In the records below, find the line that contains "### [0.1.4] - 2021-11-17" and the line that contains "### [0.1.2] - 2021-11-14". Set down exactly those lines and every line between them, and nothing more.

■ ■ ■ ■ ■

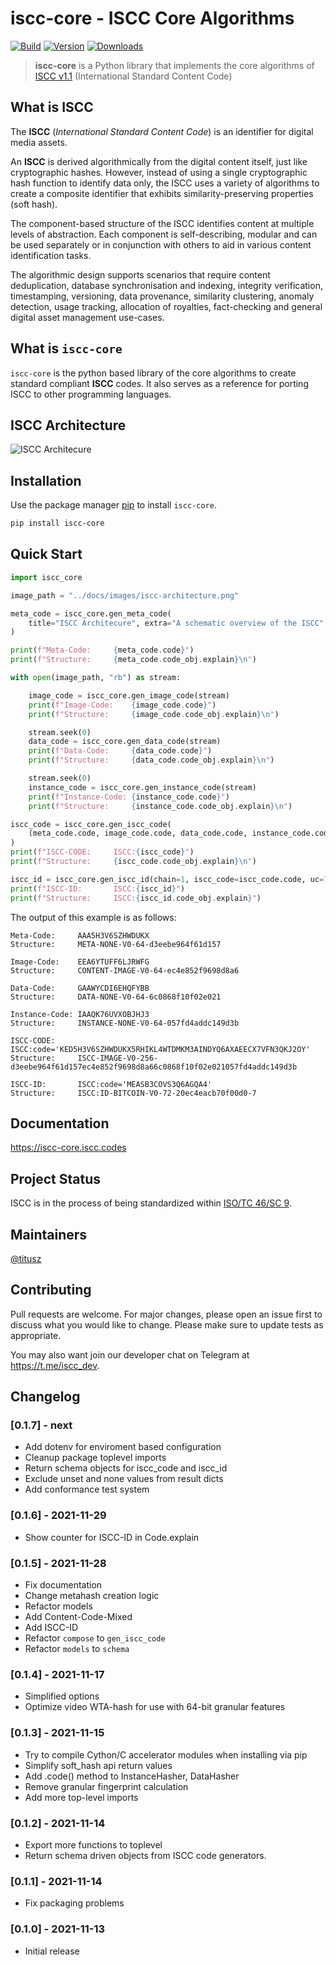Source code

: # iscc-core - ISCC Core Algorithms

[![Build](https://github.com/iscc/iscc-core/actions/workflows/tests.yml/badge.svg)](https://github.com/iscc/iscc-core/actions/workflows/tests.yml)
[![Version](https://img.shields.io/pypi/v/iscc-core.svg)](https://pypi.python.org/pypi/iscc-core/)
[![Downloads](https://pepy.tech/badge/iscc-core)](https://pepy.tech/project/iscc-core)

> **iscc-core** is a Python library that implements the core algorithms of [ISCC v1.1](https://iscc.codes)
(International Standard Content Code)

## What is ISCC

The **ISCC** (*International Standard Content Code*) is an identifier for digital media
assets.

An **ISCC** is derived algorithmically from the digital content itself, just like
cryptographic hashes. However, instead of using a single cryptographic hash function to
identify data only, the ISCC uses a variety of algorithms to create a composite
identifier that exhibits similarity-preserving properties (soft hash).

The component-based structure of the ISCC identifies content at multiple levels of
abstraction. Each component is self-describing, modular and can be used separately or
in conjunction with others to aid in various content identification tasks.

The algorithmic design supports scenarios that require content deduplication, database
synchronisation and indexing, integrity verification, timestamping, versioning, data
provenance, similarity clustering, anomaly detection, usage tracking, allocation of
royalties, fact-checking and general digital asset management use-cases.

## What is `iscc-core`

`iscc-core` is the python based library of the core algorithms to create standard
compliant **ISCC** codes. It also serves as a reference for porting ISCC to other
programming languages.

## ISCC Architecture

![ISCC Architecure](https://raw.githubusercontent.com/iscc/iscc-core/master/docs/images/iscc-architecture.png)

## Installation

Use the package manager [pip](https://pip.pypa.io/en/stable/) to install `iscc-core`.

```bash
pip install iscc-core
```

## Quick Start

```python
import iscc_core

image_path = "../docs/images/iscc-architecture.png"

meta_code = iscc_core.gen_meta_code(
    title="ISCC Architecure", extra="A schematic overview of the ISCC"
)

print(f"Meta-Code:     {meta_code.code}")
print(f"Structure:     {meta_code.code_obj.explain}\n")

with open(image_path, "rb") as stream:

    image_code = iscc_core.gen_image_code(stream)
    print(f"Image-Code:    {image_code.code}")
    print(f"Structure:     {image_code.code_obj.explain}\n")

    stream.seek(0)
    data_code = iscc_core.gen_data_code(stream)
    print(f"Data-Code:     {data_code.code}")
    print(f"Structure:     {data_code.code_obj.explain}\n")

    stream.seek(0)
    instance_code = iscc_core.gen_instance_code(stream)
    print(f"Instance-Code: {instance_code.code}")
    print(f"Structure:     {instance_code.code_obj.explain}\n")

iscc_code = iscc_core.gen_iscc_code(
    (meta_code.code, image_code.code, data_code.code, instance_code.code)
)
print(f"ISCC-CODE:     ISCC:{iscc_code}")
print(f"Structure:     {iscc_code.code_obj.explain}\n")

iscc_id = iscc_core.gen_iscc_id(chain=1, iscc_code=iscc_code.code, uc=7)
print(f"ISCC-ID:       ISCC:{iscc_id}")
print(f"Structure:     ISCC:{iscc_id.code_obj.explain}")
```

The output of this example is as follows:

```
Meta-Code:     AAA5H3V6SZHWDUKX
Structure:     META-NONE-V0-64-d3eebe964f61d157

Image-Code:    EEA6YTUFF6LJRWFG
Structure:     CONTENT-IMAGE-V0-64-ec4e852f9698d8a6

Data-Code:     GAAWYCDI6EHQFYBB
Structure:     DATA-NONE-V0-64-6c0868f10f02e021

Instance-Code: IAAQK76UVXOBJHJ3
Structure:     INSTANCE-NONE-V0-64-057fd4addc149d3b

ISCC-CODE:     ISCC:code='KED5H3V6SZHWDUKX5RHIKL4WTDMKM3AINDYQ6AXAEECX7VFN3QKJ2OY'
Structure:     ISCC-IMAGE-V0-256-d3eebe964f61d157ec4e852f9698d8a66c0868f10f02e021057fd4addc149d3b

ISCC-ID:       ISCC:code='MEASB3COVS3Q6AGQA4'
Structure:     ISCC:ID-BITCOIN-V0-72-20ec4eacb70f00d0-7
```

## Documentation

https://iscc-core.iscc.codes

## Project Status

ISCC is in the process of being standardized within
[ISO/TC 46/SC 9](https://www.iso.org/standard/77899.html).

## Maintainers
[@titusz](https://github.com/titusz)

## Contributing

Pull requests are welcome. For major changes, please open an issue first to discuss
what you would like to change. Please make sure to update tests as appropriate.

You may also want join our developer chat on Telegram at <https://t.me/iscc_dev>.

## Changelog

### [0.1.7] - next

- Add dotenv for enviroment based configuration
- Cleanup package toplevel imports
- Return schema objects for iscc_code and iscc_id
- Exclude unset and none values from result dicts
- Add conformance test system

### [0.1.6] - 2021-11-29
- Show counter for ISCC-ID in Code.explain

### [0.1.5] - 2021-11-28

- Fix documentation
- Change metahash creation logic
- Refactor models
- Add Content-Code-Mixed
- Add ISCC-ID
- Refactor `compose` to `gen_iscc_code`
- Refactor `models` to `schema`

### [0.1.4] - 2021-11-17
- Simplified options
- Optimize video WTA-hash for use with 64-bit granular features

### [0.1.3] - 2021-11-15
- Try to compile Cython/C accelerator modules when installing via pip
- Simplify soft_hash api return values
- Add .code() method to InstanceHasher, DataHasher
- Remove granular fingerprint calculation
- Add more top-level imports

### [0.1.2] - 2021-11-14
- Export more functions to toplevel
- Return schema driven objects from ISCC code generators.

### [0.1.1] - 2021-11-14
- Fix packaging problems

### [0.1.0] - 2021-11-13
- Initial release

■ ■ ■ ■ ■

TASK RESPONSE ▸
### [0.1.4] - 2021-11-17
- Simplified options
- Optimize video WTA-hash for use with 64-bit granular features

### [0.1.3] - 2021-11-15
- Try to compile Cython/C accelerator modules when installing via pip
- Simplify soft_hash api return values
- Add .code() method to InstanceHasher, DataHasher
- Remove granular fingerprint calculation
- Add more top-level imports

### [0.1.2] - 2021-11-14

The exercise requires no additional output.